If the U.S. imposed a fracking ban, the supply disruption would trigger the biggest oil and natural gas price spikes in history—almost certainly by more than 200%—which would, in turn, tip the world into recession. Even the expectation that a ban could be enacted would destabilize markets. U.S. imports and the trade imbalance would soar, as would consumers’ spending on energy. To keep the lights on, America would have to nearly double the quantity of coal burned, as well as import up to 1 million barrels of oil per day for dual-fueled power plants that would lose access to natural gas.
Key Findings
1. Fracking technology has nearly doubled U.S. oil production, an increase of some 7 million barrels per day (mmbd) since 2007, as well as another 10 mmbd (in energy-equivalent terms) rise in natural gas production.[4]
- The massive increase in supply from U.S. shale fields triggered a roughly 50% drop in global oil and natural gas prices.[5]

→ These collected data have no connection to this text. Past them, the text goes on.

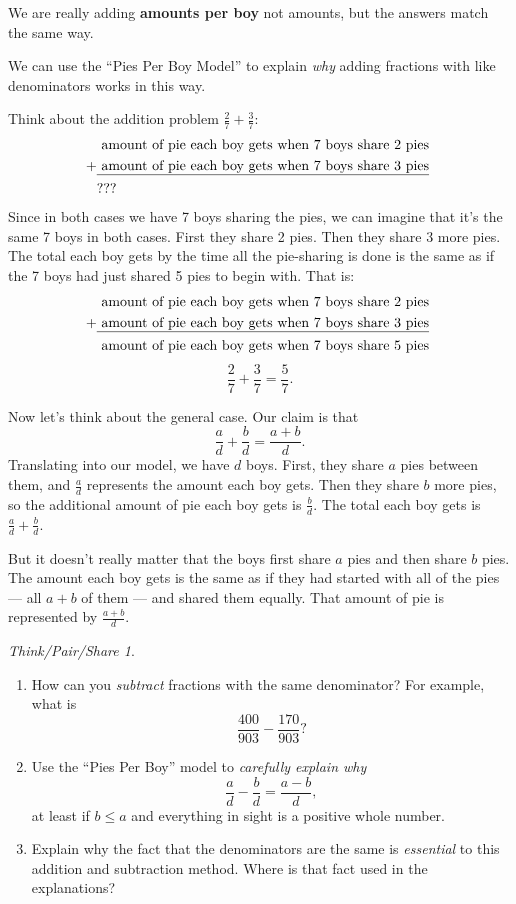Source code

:\documentclass[10pt, reqno]{amsart}
\theoremstyle{remark}
\newtheorem*{thinkpair*}{Think/Pair/Share}
\theoremstyle{definition}
\numberwithin{equation}{section}  %
\begin{document}
We are really adding {\bf amounts per boy} not amounts, but the answers match the same way.

We can use the ``Pies Per Boy Model'' to explain \emph{why}  adding fractions with like denominators works in this way.  

Think about the addition problem $\frac 2 7 + \frac 3 7$:
\begin{align*}
&\text{ amount of pie each boy gets when 7 boys share 2 pies} \\
+ 
&\text{\underline{ amount of pie each boy gets when 7 boys share 3 pies} }\\ 
&???
\end{align*}
Since in both cases we have 7 boys sharing the pies, we can imagine that it's the same 7 boys in both cases.  First they share 2 pies.  Then they share 3 more pies.  The total each boy gets by the time all the pie-sharing is done is the same as if the 7 boys had just shared 5 pies to begin with.  That is:
\begin{align*}
&\text{ amount of pie each boy gets when 7 boys share 2 pies} \\
+ 
&\text{\underline{ amount of pie each boy gets when 7 boys share 3 pies} }\\ 
&\text{ amount of pie each boy gets when 7 boys share 5 pies}\\ 
\end{align*}
\[
\frac 2 7 + \frac 3 7 = \frac 5 7.
\]

Now let's think about the general case.  Our claim is that
\[
\frac a d + \frac b d = \frac{a+b}d.
\]
Translating into our model, we have $d$ boys.  First, they share $a$ pies between them, and $\frac a d$ represents the amount each boy gets.  Then they share $b$ more pies, so the additional amount of pie each boy gets is $\frac b d$.  The total each boy gets is $\frac a d + \frac b d$.

But it doesn't really matter that the boys first share $a$ pies and then share $b$ pies.  The amount each boy gets is the same as if they had started with all of the pies --- all $a+b$ of them --- and shared them equally.  That amount of pie is represented by $\frac{a+b}d$.  



\begin{thinkpair*}\ 
\begin{enumerate}
\item
How can you \emph{subtract} fractions with
the same denominator? For example, what is
\[
\frac{400 }{903} -\frac{170}{903}?
\]

\item
Use the ``Pies Per Boy'' model to \emph{carefully explain why}
\[
\frac a d - \frac b d = \frac{a-b}{d},
\]
at least if $b \leq a$ and everything in sight is a positive whole number.

\item
Explain why the fact that the denominators are the same is \emph{essential} to this addition and subtraction method.  Where is that fact used in the explanations?
\end{enumerate}
\end{thinkpair*}
\end{document}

- U.S. net oil imports have collapsed from 12 mmbd a decade ago to nearly zero now. Exports of crude oil have soared from zero to 3 mmbd following the 2015 legislation that revoked the ban on U.S. petroleum exports.[6]
- The U.S. is expected to account for 70% of the global growth in oil supply over the next five years[7] and to supply at least half the world’s new demands for natural gas.[8]
2. A ban on fracking would eliminate 7% of world oil and 17% of world gas supply in a global commodity market where changes of even 1%–2% in the supply/demand balance trigger huge price swings.
- When, in 1973, Saudi Arabia implemented an oil embargo and took some 4 mmbd off world markets (approximately 7% of the total at that time), world oil prices jumped 400% and triggered a global recession. Similarly, in 1979, the Iranian revolution took a comparable 5% of oil off world markets and prices spiked over 200%, sparking another global recession.[9]
- A 200% price hike would increase U.S. consumer spending at the gas pump alone by over $100 billion a year, an average of $1,000 per household. A collateral spike in natural gas prices would also add billions of dollars in heating costs for 50% of all U.S. homes and offices.[10]
- To keep the lights on, electric utilities would need to quickly replace natural gas (currently 35% of all electricity) with coal. This would mean burning an additional 400 million tons of coal a year. That would increase carbon-dioxide emissions by 300% more than the emissions eliminated by all wind and solar capacity in the United States.
3. Alternative energy sources—in particular, wind and solar—could not replace what would be lost from a ban on fracking in time to prevent massive economic and social disruptions.
- Oil and gas together supply 54% of global energy, little different from a 55% share a decade ago or the 53% share forecast by the International Energy Agency for 2040. Oil alone powers 98% of all global transportation.
- Wind and solar together supply 1.8% of the world’s energy, and electric vehicles have displaced 0.1% of global oil use over the past decade.
- The entire world would have to increase global wind and solar installations by 500% to replace the energy that would be lost from an American fracking ban—never mind the additional energy needed to fuel global economic growth.